DATA RECORDS
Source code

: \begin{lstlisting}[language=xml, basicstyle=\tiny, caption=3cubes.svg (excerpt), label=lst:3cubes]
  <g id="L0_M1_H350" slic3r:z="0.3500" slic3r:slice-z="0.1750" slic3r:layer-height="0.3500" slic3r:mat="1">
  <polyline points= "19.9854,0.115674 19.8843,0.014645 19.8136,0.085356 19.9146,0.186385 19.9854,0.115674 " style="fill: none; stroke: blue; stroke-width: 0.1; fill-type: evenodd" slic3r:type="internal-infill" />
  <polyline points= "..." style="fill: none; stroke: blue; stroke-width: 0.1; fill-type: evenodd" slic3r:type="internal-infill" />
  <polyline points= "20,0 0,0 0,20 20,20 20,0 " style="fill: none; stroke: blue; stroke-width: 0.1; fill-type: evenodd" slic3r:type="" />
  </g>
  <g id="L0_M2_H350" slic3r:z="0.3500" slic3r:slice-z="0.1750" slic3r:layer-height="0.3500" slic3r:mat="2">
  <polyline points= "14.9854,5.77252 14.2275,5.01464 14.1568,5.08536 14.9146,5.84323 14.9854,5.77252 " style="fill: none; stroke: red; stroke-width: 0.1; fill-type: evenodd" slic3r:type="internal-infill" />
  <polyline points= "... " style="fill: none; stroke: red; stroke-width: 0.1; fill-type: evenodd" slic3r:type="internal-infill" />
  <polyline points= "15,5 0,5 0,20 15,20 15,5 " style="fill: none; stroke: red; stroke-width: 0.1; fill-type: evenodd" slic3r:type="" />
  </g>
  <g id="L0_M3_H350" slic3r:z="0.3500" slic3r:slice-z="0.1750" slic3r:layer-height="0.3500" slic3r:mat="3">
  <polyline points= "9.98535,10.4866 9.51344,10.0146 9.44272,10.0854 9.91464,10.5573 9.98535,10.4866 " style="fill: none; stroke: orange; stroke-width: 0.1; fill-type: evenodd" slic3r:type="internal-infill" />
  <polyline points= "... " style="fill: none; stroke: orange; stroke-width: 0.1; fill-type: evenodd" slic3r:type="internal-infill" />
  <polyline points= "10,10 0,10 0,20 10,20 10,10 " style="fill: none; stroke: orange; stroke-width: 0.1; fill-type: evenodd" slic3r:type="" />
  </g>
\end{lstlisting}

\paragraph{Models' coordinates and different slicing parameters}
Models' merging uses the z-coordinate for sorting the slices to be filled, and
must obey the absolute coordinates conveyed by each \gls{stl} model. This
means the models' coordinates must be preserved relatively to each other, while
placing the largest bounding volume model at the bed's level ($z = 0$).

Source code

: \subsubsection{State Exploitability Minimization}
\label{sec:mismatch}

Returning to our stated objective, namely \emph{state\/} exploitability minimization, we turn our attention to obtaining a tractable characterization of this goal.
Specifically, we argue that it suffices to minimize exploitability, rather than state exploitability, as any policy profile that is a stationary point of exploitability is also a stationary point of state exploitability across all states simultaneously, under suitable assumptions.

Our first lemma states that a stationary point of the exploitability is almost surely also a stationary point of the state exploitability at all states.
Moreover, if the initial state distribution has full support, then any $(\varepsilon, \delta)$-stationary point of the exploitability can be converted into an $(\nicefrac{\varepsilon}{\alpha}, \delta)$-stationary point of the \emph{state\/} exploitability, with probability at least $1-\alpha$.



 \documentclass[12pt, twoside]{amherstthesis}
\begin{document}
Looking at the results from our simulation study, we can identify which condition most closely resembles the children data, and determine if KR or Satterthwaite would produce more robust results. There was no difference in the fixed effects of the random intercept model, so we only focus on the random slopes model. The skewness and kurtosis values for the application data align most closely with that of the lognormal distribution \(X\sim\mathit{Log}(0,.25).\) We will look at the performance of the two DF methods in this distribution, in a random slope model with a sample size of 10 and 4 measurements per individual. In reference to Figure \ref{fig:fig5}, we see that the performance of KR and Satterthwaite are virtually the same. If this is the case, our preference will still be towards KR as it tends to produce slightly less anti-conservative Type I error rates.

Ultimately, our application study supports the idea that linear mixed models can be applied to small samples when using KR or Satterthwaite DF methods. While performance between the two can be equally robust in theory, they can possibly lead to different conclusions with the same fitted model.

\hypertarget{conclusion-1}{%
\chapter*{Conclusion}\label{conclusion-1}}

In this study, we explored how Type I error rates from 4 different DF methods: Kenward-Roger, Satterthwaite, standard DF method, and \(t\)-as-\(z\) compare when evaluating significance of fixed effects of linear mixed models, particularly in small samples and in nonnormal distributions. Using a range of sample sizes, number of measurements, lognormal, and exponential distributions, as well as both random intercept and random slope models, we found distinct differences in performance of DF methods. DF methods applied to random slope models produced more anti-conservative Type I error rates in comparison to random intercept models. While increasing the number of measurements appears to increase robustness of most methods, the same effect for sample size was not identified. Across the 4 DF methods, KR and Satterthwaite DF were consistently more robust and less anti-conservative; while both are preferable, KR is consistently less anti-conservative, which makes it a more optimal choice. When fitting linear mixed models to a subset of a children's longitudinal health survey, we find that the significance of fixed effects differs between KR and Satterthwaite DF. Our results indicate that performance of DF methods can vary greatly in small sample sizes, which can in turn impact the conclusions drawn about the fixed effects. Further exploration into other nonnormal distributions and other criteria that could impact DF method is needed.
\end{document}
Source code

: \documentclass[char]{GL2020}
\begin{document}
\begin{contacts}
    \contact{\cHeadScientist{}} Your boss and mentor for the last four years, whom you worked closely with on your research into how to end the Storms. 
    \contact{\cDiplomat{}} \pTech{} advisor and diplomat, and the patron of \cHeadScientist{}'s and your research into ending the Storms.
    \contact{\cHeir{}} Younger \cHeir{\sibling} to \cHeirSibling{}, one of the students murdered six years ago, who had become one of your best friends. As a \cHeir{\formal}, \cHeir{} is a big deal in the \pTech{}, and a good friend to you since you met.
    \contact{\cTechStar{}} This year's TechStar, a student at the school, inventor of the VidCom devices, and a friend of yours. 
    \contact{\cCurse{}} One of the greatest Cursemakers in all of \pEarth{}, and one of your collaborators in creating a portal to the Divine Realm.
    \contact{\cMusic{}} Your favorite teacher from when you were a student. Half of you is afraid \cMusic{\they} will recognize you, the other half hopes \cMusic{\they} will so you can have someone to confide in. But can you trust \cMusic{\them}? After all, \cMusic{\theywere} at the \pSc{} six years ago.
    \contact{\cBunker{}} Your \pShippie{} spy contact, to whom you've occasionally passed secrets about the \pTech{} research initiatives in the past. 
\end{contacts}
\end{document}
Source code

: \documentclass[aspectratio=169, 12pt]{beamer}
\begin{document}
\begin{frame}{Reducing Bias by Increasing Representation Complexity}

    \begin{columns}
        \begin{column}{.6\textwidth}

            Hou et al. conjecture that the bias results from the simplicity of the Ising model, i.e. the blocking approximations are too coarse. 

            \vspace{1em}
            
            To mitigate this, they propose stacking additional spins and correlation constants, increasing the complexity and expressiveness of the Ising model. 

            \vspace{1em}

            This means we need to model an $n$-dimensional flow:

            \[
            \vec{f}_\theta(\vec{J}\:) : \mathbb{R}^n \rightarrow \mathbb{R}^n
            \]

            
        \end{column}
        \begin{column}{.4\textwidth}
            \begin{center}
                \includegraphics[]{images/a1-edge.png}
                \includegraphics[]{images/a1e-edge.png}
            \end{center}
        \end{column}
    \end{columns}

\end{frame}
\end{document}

WHAT IS EXPECTED
Determine the number of lines in these entries that contain the word "must", and write only that number.

RESPONSE BELOW
2